そして、それに藤原行成は、「私たちの間にあるのは函谷関ではなく、逢坂の関です」とめげずに返しました。けれど、清少納言の返したのは、こちらの「夜をこめて〜」の和歌。
つまり、上手く言い訳したつもりかもしれないが、そんなことでは騙されないし、許すつもりもありませんという和歌です。喧嘩の文句にも中国の故事を引用してくるとは、さすが才女と名高い清少納言です。
※参照:枕草子の内容や特徴を中学生向けに解説。作者の清少納言とは?
百人一首・第63番の和歌とその訳を解説
「いまはただ 思ひ絶えなむ とばかりを 人づてならで 言ふよしもがな」
小倉百人一首、第63番の和歌を詠んだのは、左京大夫道雅(さきょうのだいふみちまさ)です。
平安時代の公卿であり、中古三十六歌仙にも選ばれた歌人である道雅。しかし、その人柄としては、幼少期に溺愛されて育ったために素行が悪く、乱れた行いが目立っていたと歴史に名が残ってしまうような人物です。
それでは、そんな彼が詠んだ和歌の意味を、簡単に訳しながら解説していきます。
「今となっては、あなたへの想いを諦めるほかないと、人づてではなく、直接お伝えする方法がないものかと思うばかりです」
この歌は、三条天皇の皇女であり、伊勢斎宮でもあった当子内親王(とうしないしんのう)との仲を、内親王の父である三条天皇によって引き裂かれたときに詠んだと言われる和歌です。
ただ、藤原道雅と当子内親王が恋仲になったときには、当子内親王は神に仕える斎宮という任を終えていました。
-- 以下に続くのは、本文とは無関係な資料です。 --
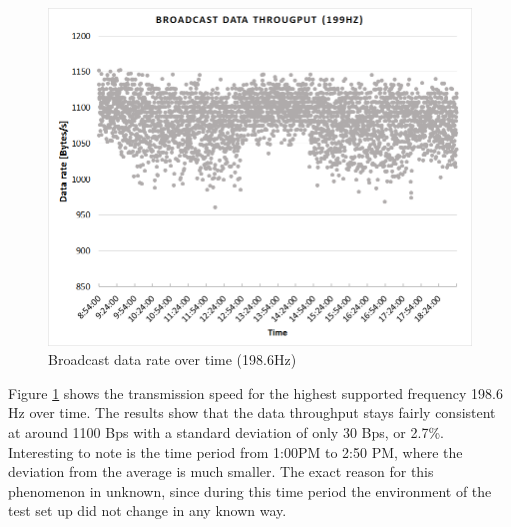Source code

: \begin{description}
	\begin{figure}[H]
		\centering
		\includegraphics[scale=0.5]{content/images/exp1_long.png}
		\caption{Broadcast data rate over time (198.6Hz)}\label{fig:exp1long}
	\end{figure}
	Figure \ref{fig:exp1long} shows the transmission speed for the highest supported frequency 198.6 Hz over time. The results show that the data throughput stays fairly consistent at around 1100 Bps with a standard deviation of only 30 Bps, or 2.7\%. Interesting to note is the time period from 1:00PM to 2:50 PM, where the deviation from the average is much smaller. The exact reason for this phenomenon in unknown, since during this time period the environment of the test set up did not change in any known way.
\end{description}
\newpage

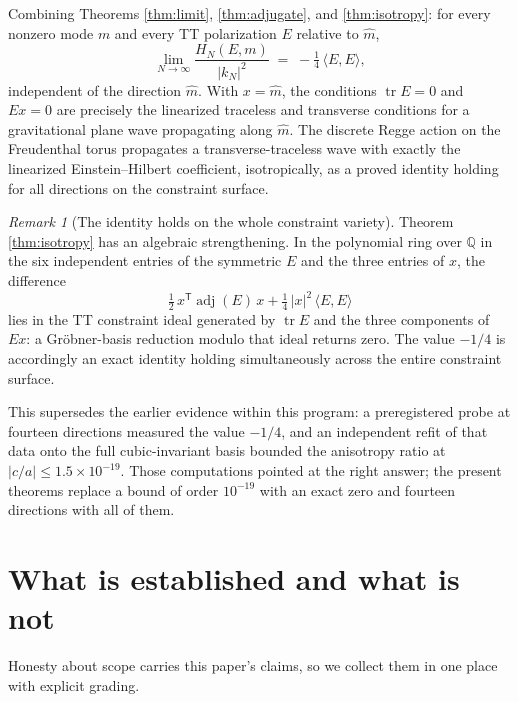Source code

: \documentclass[11pt]{article}
\theoremstyle{definition}
\theoremstyle{remark}
\newtheorem{remark}[theorem]{Remark}
\DeclareMathOperator{\adjE}{adj}
\DeclareMathOperator{\tr}{tr}
\newcommand{\trans}{\mathsf{T}}
\begin{document}
Combining Theorems \ref{thm:limit}, \ref{thm:adjugate}, and \ref{thm:isotropy}: for every nonzero mode $m$ and every TT polarization $E$ relative to $\hat m$,
\begin{equation}
\lim_{N\to\infty}\frac{H_N(E,m)}{|k_N|^{2}} \;=\; -\tfrac14\,\langle E,E\rangle,
\end{equation}
independent of the direction $\hat m$. With $x = \hat m$, the conditions $\tr E = 0$ and $Ex = 0$ are precisely the linearized traceless and transverse conditions for a gravitational plane wave propagating along $\hat m$. The discrete Regge action on the Freudenthal torus propagates a transverse-traceless wave with exactly the linearized Einstein--Hilbert coefficient, isotropically, as a proved identity holding for all directions on the constraint surface.

\begin{remark}[The identity holds on the whole constraint variety]
Theorem \ref{thm:isotropy} has an algebraic strengthening. In the polynomial ring over $\mathbb{Q}$ in the six independent entries of the symmetric $E$ and the three entries of $x$, the difference
\[
\tfrac12\,x^{\trans}\adjE(E)\,x + \tfrac14\,|x|^2\,\langle E,E\rangle
\]
lies in the TT constraint ideal generated by $\tr E$ and the three components of $Ex$: a Gr\"obner-basis reduction modulo that ideal returns zero. The value $-1/4$ is accordingly an exact identity holding simultaneously across the entire constraint surface.
\end{remark}

This supersedes the earlier evidence within this program: a preregistered probe at fourteen directions measured the value $-1/4$, and an independent refit of that data onto the full cubic-invariant basis bounded the anisotropy ratio at $|c/a|\le 1.5\times 10^{-19}$. Those computations pointed at the right answer; the present theorems replace a bound of order $10^{-19}$ with an exact zero and fourteen directions with all of them.

\section{What is established and what is not}
\label{sec:scope}

Honesty about scope carries this paper's claims, so we collect them in one place with explicit grading.
\end{document}
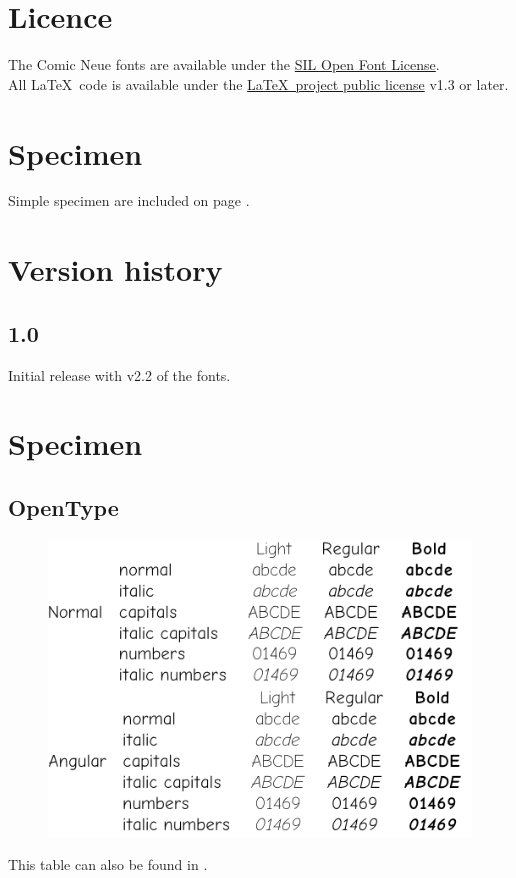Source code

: \documentclass[10pt,a4paper,english]{article}
\begin{document}
\begin{multicols}{2}
\section{Licence}
The Comic Neue fonts are available under the \href{http://scripts.sil.org/OFL}{SIL Open Font License}.\\
All \LaTeX\ code is available under the \href{http://www.latex-project.org/lppl/}{\LaTeX\ project public license} v1.3 or later.

\section{Specimen}
Simple specimen are included on page \pageref{sec:specimen}.

\section{Version history}

\subsection*{1.0}
\begin{itemize*}
	\item Initial release with v2.2 of the fonts.
\end{itemize*}

\end{multicols}

\clearpage

\section{Specimen}
\label{sec:specimen}
\subsection{OpenType}
\begin{figure}[ht]
	\centering
	\includegraphics[width=.7\textwidth]{comicneue-otf-specimen}
\end{figure}
This table can also be found in .
\end{document}
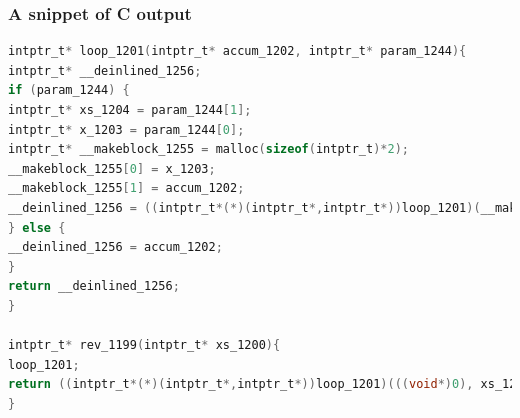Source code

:\documentclass[xcolor={usenames,dvipsnames,svgnames,table}]{beamer}
\begin{document}
\begin{frame}[fragile]
  \frametitle{A snippet of C output}

  \begin{lstlisting}[language=C,basicstyle=\ttfamily\scriptsize,morekeywords={intptr_t}]
intptr_t* loop_1201(intptr_t* accum_1202, intptr_t* param_1244){
intptr_t* __deinlined_1256;
if (param_1244) {
intptr_t* xs_1204 = param_1244[1];
intptr_t* x_1203 = param_1244[0];
intptr_t* __makeblock_1255 = malloc(sizeof(intptr_t)*2);
__makeblock_1255[0] = x_1203;
__makeblock_1255[1] = accum_1202;
__deinlined_1256 = ((intptr_t*(*)(intptr_t*,intptr_t*))loop_1201)(__makeblock_1255, xs_1204);
} else {
__deinlined_1256 = accum_1202;
}
return __deinlined_1256;
}

intptr_t* rev_1199(intptr_t* xs_1200){
loop_1201;
return ((intptr_t*(*)(intptr_t*,intptr_t*))loop_1201)(((void*)0), xs_1200);
}

\end{lstlisting}

\end{frame}
\end{document}
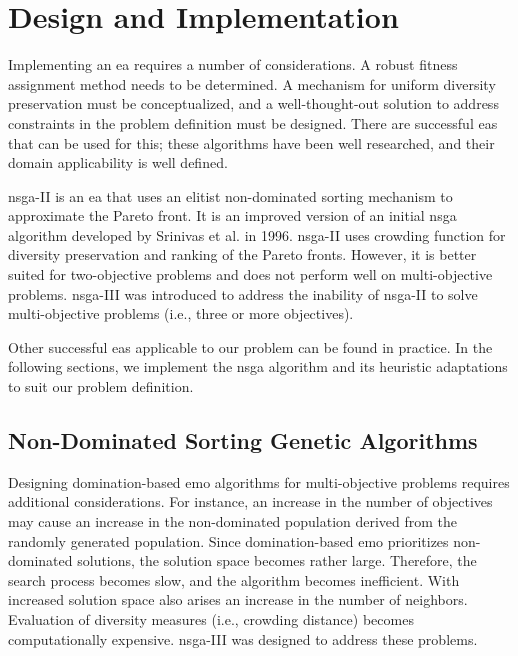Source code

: \chapter{Design and Implementation}\label{chapter:prototype_implementation}

Implementing an \gls{ea} requires a number of considerations. A robust fitness assignment method needs to be determined. A mechanism for uniform diversity preservation must be conceptualized, and a well-thought-out solution to address constraints in the problem definition must be designed. There are successful \glspl{ea} that can be used for this; these algorithms have been well researched, and their domain applicability is well defined.

\Gls{nsga}-II \parencite{Jain2013AnOptimization} is an \gls{ea} that uses an elitist non-dominated sorting mechanism to approximate the Pareto front. It is an improved version of an initial \gls{nsga} algorithm developed by Srinivas et al. \parencite{Srinivas1994MuiltiobjectiveAlgorithms} in 1996. 
\Gls{nsga}-II uses crowding function for diversity preservation and ranking of the Pareto fronts. However, it is better suited for two-objective problems and does not perform well on multi-objective problems. \Gls{nsga}-III \parencite{Mkaouer2015Many-objectiveNSGA-III} was introduced to address the inability of \gls{nsga}-II to solve multi-objective problems (i.e., three or more objectives).

Other successful \glspl{ea} applicable to our problem can be found in practice. In the following sections, we implement the \gls{nsga} algorithm and its heuristic adaptations to suit our problem definition.

\section{Non-Dominated Sorting Genetic Algorithms}
Designing domination-based \gls{emo} algorithms for multi-objective problems requires additional considerations. For instance, an increase in the number of objectives may cause an increase in the non-dominated population derived from the randomly generated population. Since domination-based \gls{emo} prioritizes non-dominated solutions, the solution space becomes rather large. Therefore, the search process becomes slow, and the algorithm becomes inefficient. With increased solution space also arises an increase in the number of neighbors. Evaluation of diversity measures (i.e., crowding distance) becomes computationally expensive. \Gls{nsga}-III was designed to address these problems.

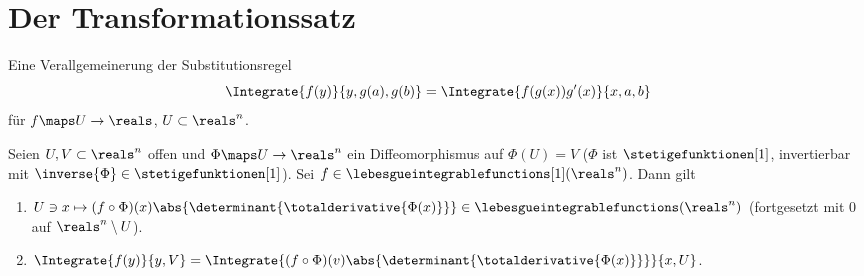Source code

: \section{Der Transformationssatz}
\begin{ziel*}
  Eine Verallgemeinerung der Substitutionsregel
  \begin{equation*}
    \Integrate{f(y)}{y,g(a),g(b)}=\Integrate{f(g(x))g'(x)}{x,a,b}
  \end{equation*}
  für \( f\maps U\to \reals \), \( U\subset \reals^n \).
\end{ziel*}
\begin{satz}[Transformationssatz]\label{transformationssatz}
  Seien \( U,V\subset \reals^n \) offen und \( \Phi\maps U\to \reals^n \) ein Diffeomorphismus auf \( \Phi(U)=V \) (\dh \( \Phi \) ist \( \stetigefunktionen[1] \), invertierbar mit \( \inverse{\Phi}\in \stetigefunktionen[1] \)). Sei \( f\in \lebesgueintegrablefunctions[1](\reals^n) \). Dann gilt
  \begin{enumerate}
    \item \( U\ni x\mapsto (f\circ \Phi)(x)\abs{\determinant{{\totalderivative{\Phi(x)}}}}\in \lebesgueintegrablefunctions(\reals^n) \) (fortgesetzt mit \( 0 \) auf \( \reals^n\setminus U \)).
    \item \( \Integrate{f(y)}{y,V}=\Integrate{(f\circ \Phi)(v)\abs{\determinant{\totalderivative{\Phi(x)}}}}{x,U} \).
  \end{enumerate}
\end{satz}
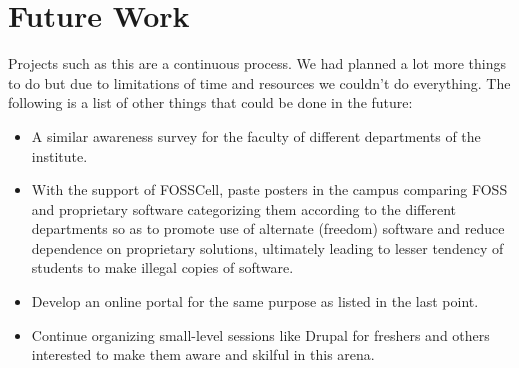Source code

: \chapter{Future Work}

Projects such as this are a continuous process. We had planned a lot more things to do but due to limitations of time and resources we couldn't do everything. The following is a list of other things that could be done in the future:
\begin{itemize}
\item A similar awareness survey for the faculty of different departments of the institute.
\item With the support of FOSSCell, paste posters in the campus comparing FOSS and proprietary software categorizing them according to the different departments so as to promote use of alternate (freedom) software and reduce dependence on proprietary solutions, ultimately leading to lesser tendency of students to make illegal copies of software.
\item Develop an online portal for the same purpose as listed in the last point.
\item Continue organizing small-level sessions like Drupal for freshers and others interested to make them aware and skilful in this arena.
\end{itemize}
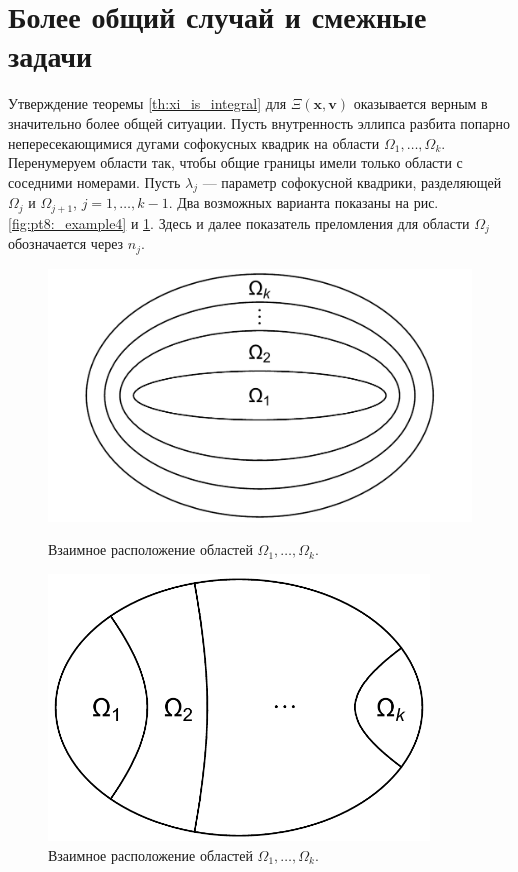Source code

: \section{Более общий случай и смежные задачи}\label{sec:ch4/sec1}
Утверждение теоремы \ref{th:xi_is_integral} для $\Xi(\mathbf{x}, \mathbf{v})$ оказывается верным в значительно более общей ситуации.
Пусть внутренность эллипса разбита попарно непересекающимися дугами софокусных квадрик на области $\Omega_1, \ldots, \Omega_k$.  Перенумеруем области так, чтобы общие границы имели только области с соседними номерами. Пусть $\lambda_j$ --- параметр софокусной квадрики, разделяющей $\Omega_j$ и $\Omega_{j+1}$, $j=1, \ldots, k-1$. Два возможных варианта показаны на рис. \ref{fig:pt8:_example4} и \ref{fig:pt8:_example5}. Здесь и далее показатель преломления для области $\Omega_j$ обозначается через $n_j$.
\begin{figure}[!htb]
   \includegraphics[width=1\textwidth]{images/ch4/section1/multiple ellipses.pdf}
    \caption{Взаимное расположение областей $\Omega_1, \ldots, \Omega_k$.}
    \label{fig:pt8:_example4}
\endminipage\hfill
{}
    \includegraphics[width=0.9\textwidth]{images/ch4/section1/multiple hyperbolas.pdf}   
    \caption{Взаимное расположение областей $\Omega_1, \ldots, \Omega_k$.}
    \label{fig:pt8:_example5}
\endminipage\hfill
\end{figure}


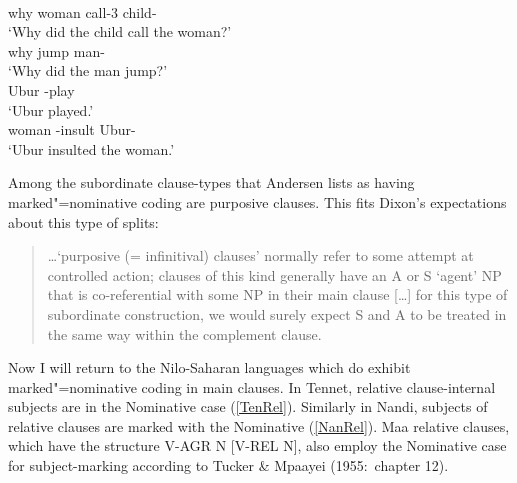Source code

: \begin{exe}\ex\label{ParMN}
\begin{xlist}
\ex\gll {}   \\
why woman call-3\sg{} child-\erg{}\\
\glt`Why did the child call the woman?'
\ex\gll{}  \\
why jump man-\erg{}\\
\glt`Why did the man jump?'
\ex\gll{} \\
Ubur \compl{}-play\\
\glt `Ubur played.'
\ex\gll{}  \\
woman \compl{}-insult Ubur-\erg{}\\
\glt `Ubur insulted the woman.'
\end{xlist}
\end{exe} %

Among the subordinate clause-types that Andersen lists as having marked"=nominative coding are purposive clauses.  
This fits Dixon's expectations about this type of splits:

\begin{quote}
\dots `purposive (= infinitival) clauses' normally refer to some attempt at controlled action; clauses of this kind generally have an A or S `agent' NP that is co-referential with some NP in their main clause [\dots] for this type of subordinate construction, we would surely expect S and A to be treated in the same way within the complement clause. 
\citep[101f.]{Dixon:1994}
\end{quote}

Now I will return to the Nilo-Saharan languages which do exhibit marked"=nominative coding in main clauses.
In Tennet, relative clause-internal subjects are in the Nominative  case (\ref{TenRel}).
Similarly in Nandi, subjects of relative clauses are marked with the Nominative  (\ref{NanRel}).
Maa relative clauses, which have the structure V-AGR N [V-REL N], also employ the Nominative  case for subject-marking according to Tucker \& Mpaayei (1955:~chapter 12).%

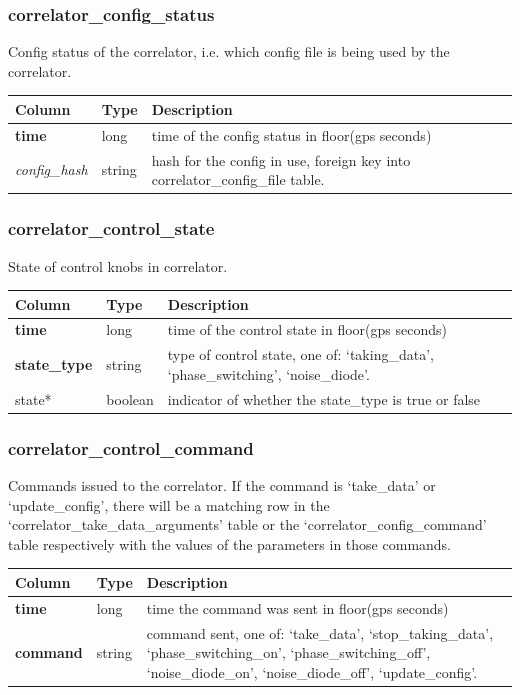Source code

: \documentclass{article}
\begin{document}
{\subsubsection{correlator\_config\_status}
Config status of the correlator, i.e. which config file is being used by the correlator.
\begin{center}
 \begin{tabular}{| p{4cm} | p{2cm} | p{10cm} |}
\hline
 {\bf Column} & {\bf Type}  & {\bf Description} \\ [0.5ex]  \hline\hline
\textbf{time} & long & time of the config status in floor(gps seconds)\\ \hline
\textit{config\_hash} & string & hash for the config in use, foreign key into correlator\_config\_file table.\\ \hline
\end{tabular}
\end{center}


\subsubsection{correlator\_control\_state}
State of control knobs in correlator.
\begin{center}
 \begin{tabular}{| p{4cm} | p{2cm} | p{10cm} |}
\hline
 {\bf Column} & {\bf Type}  & {\bf Description} \\ [0.5ex]  \hline\hline
\textbf{time} & long & time of the control state in floor(gps seconds)\\ \hline
\textbf{state\_type} & string & type of control state, one of: `taking\_data', `phase\_switching',  `noise\_diode'.  \\ \hline
state* & boolean & indicator of whether the state\_type is true or false \\\hline
\end{tabular}
\end{center}

\subsubsection{correlator\_control\_command}
Commands issued to the correlator. If the command is `take\_data' or `update\_config', there will be a matching row in the `correlator\_take\_data\_arguments' table or the `correlator\_config\_command' table respectively with the values of the parameters in those commands.
\begin{center}
 \begin{tabular}{| p{4cm} | p{2cm} | p{10cm} |}
\hline
 {\bf Column} & {\bf Type}  & {\bf Description} \\ [0.5ex]  \hline\hline
\textbf{time} & long & time the command was sent in floor(gps seconds)\\ \hline
\textbf{command} & string & command sent, one of: `take\_data', `stop\_taking\_data',  `phase\_switching\_on',  `phase\_switching\_off',  `noise\_diode\_on',  `noise\_diode\_off',  `update\_config'.  \\ \hline
\end{tabular}
\end{center}

}
\end{document}
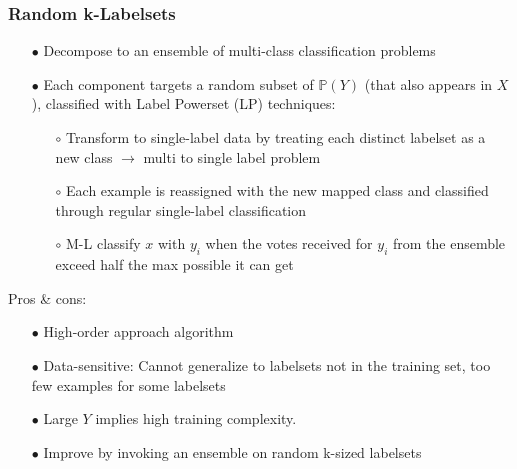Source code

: \documentclass{beamer}
\begin{document}
\begin{frame}
\frametitle{Random k-Labelsets}
\begin{itemize}
\item[$\bullet$] Decompose to an ensemble of multi-class classification problems
\item[$\bullet$] Each component targets a random subset of $\mathbb{P}(Y)$ (that
  also appears in $X$), classified with Label Powerset (LP) techniques:
\begin{itemize}
\item[$\circ$] Transform to single-label data by treating each distinct labelset
  as a new class $\rightarrow$ multi to single label problem
\item[$\circ$] Each example is reassigned with the new mapped class and classified through regular single-label classification
\item[$\circ$] M-L classify $x$ with $y_i$ when the votes received for $y_i$ from the ensemble exceed half the max possible it can get
\end{itemize}
\end{itemize}
Pros \& cons:
\begin{itemize}
\item[$\bullet$] High-order approach algorithm
\item[$\bullet$] Data-sensitive: Cannot generalize to labelsets not in the training set, too few examples for some labelsets
\item[$\bullet$] Large $Y$ implies high training complexity.
\item[$\bullet$] Improve by invoking an ensemble on random k-sized labelsets
\end{itemize}
\end{frame}
\end{document}
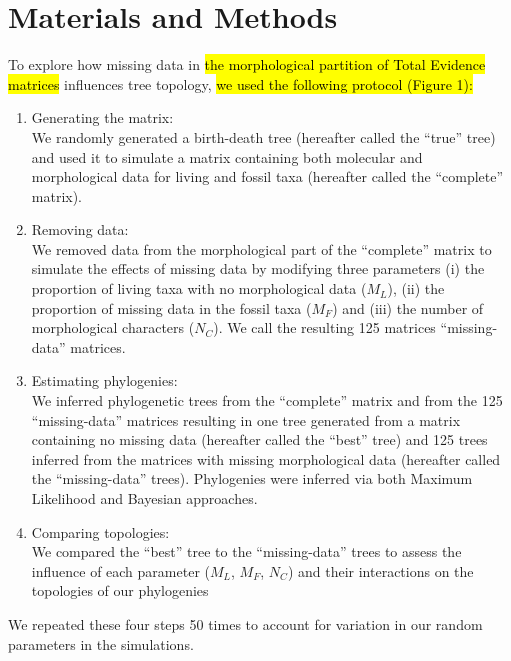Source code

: \documentclass[12pt,letterpaper]{article}
\begin{document}
%
%
 
\section{Materials and Methods}
To explore how missing data in \hl{the morphological partition of Total Evidence matrices} influences tree topology, \hl{we used the following protocol (Figure 1):}
\begin{enumerate}
\item{Generating the matrix:} \label{step:generate_matrix} \\
We randomly generated a birth-death tree (hereafter called the ``true'' tree) and used it to simulate a matrix containing both molecular and morphological data for living and fossil taxa (hereafter called the ``complete'' matrix).
\item{Removing data:} \label{step:remove_data} \\
We removed data from the morphological part of the ``complete'' matrix to simulate the effects of missing data by modifying three parameters (i) the proportion of living taxa with no morphological data ($M_{L}$), (ii) the proportion of missing data in the fossil taxa ($M_{F}$) and (iii) the number of morphological characters ($N_{C}$). We call the resulting 125 matrices ``missing-data'' matrices.
\item{Estimating phylogenies:} \label{step:build_phylo} \\
We inferred phylogenetic trees from the ``complete'' matrix and from the 125 ``missing-data'' matrices resulting in one tree generated from a matrix containing no missing data (hereafter called the ``best'' tree) and 125 trees inferred from the matrices with missing morphological data (hereafter called the ``missing-data'' trees). Phylogenies were inferred via both Maximum Likelihood and Bayesian approaches.
\item{Comparing topologies:} \label{step:compare_topo} \\
We compared the ``best'' tree to the ``missing-data'' trees to assess the influence of each parameter ($M_{L}$, $M_{F}$, $N_{C}$) and their interactions on the topologies of our phylogenies
\end{enumerate}
We repeated these four steps 50 times to account for variation in our random parameters in the simulations.

\end{document}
藤原道雅が当子内親王と結婚するには立場的に不釣り合いではあるものの、恋ぐらいは許されてもいい筈なのですが、三条天皇は当子内親王をことのほか可愛がっていたとか。
そのため、激怒した三条天皇は、藤原道雅を左遷。
その後、藤原道雅と当子内親王は二度と会うことも叶わなくなります。
素行が悪かったという記録が残る藤原道雅ですが、この和歌を読むと、諦めるしかないとは分かっているからこそ、そのことを伝えるためだとしても、一目会うことができたらば、という藤原道雅の切なく純粋な恋心が伝わってきます。
百人一首・第64番の和歌とその訳を解説
「朝ぼらけ 宇治の川霧 絶え絶えに あらはれわたる 瀬々の網代木」
小倉百人一首、第64番に選ばれた和歌を詠んだのは、権中納言定頼 (ごんちゅうなごんさだより)という人物です。本名を藤原定頼(ふじわらのさだより)と良い、中古三十六歌仙の一人でもあることから分かるように、とても和歌の才があった人物です。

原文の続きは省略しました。